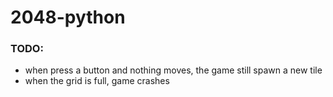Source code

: # 2048-python

### TODO:

- when press a button and nothing moves, the game still spawn a new tile
- when the grid is full, game crashes
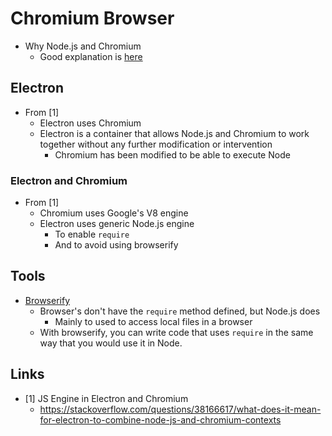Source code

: # Chromium Browser

- Why Node.js and Chromium
  - Good explanation is [here](https://stackoverflow.com/questions/38166617/what-does-it-mean-for-electron-to-combine-node-js-and-chromium-contexts)

## Electron

- From [1]
  - Electron uses Chromium
  - Electron is a container that allows Node.js and Chromium to work together without any further modification or intervention
    - Chromium has been modified to be able to execute Node

### Electron and Chromium

- From [1]
  - Chromium uses Google's V8 engine
  - Electron uses generic Node.js engine
    - To enable `require`
    - And to avoid using browserify

## Tools

- [Browserify](https://browserify.org/)
  - Browser's don't have the `require` method defined, but Node.js does
    - Mainly to used to access local files in a browser
  - With browserify, you can write code that uses `require` in the same way that you would use it in Node.

## Links

- [1] JS Engine in Electron and Chromium
  - <https://stackoverflow.com/questions/38166617/what-does-it-mean-for-electron-to-combine-node-js-and-chromium-contexts>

-=-=-=-=-

■ HOW TO COMPLETE THIS TASK
Write every entry out again exactly, dropping the pictures.

■ RESULT
Source code

: # 2048-python

### TODO:

- when press a button and nothing moves, the game still spawn a new tile
- when the grid is full, game crashes
Source code

: # Chromium Browser

- Why Node.js and Chromium
  - Good explanation is [here](https://stackoverflow.com/questions/38166617/what-does-it-mean-for-electron-to-combine-node-js-and-chromium-contexts)

## Electron

- From [1]
  - Electron uses Chromium
  - Electron is a container that allows Node.js and Chromium to work together without any further modification or intervention
    - Chromium has been modified to be able to execute Node

### Electron and Chromium

- From [1]
  - Chromium uses Google's V8 engine
  - Electron uses generic Node.js engine
    - To enable `require`
    - And to avoid using browserify

## Tools

- [Browserify](https://browserify.org/)
  - Browser's don't have the `require` method defined, but Node.js does
    - Mainly to used to access local files in a browser
  - With browserify, you can write code that uses `require` in the same way that you would use it in Node.

## Links

- [1] JS Engine in Electron and Chromium
  - <https://stackoverflow.com/questions/38166617/what-does-it-mean-for-electron-to-combine-node-js-and-chromium-contexts>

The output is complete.